Pictures paired with source code:
- Opening Delimiter -

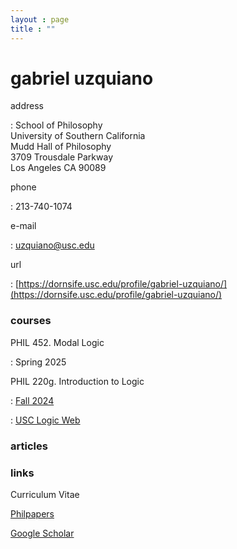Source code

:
 ```yaml
---
layout : page
title : ""
---
```


# gabriel uzquiano



address

:	School of Philosophy<br/>University of Southern California<br/>Mudd Hall of Philosophy<br/>3709 Trousdale Parkway<br/>Los Angeles CA 90089

phone

:	 213-740-1074

e-mail

: 	uzquiano@usc.edu

url

: 	[https://dornsife.usc.edu/profile/gabriel-uzquiano/](https://dornsife.usc.edu/profile/gabriel-uzquiano/)

### courses

PHIL 452. Modal Logic

:	Spring 2025

PHIL 220g. Introduction to Logic

:	[Fall 2024](https://gabriel-uzquiano.github.io/courses/220)

:	[USC Logic Web](https://dornsife.usc.edu/usclogicweb/)



### articles



### links

Curriculum Vitae

[Philpapers](https://philpeople.org/profiles/gabriel-uzquiano)

[Google Scholar](https://scholar.google.com/citations?user=GxskpHAAAAAJ&hl=en)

- Closing Delimiter -

TASK PROMPT: The expected answer is each line of the records above that includes the string "courses".

RESULT OF THE EXERCISE:
### courses
:	[Fall 2024](https://gabriel-uzquiano.github.io/courses/220)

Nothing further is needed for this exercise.